- Instructions for the task -
What number of lines in the records below hold the word "section"? Give that number alone.

- The data -
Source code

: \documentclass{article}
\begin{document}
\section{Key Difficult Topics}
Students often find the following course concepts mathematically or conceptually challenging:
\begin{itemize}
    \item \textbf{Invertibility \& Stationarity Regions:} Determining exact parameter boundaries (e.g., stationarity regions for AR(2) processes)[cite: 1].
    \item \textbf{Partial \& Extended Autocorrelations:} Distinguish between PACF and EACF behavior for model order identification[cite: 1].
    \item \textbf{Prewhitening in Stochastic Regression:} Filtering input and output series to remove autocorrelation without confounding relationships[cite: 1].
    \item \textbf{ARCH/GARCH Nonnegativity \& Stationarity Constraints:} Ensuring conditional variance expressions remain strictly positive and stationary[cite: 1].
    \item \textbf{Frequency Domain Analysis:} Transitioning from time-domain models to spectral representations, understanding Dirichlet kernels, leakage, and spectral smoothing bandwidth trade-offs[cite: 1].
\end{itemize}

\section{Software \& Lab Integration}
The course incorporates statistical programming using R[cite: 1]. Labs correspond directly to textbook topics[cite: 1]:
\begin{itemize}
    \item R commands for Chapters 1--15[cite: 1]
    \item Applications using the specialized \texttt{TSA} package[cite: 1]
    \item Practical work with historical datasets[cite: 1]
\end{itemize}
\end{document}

- Exercise answer -
2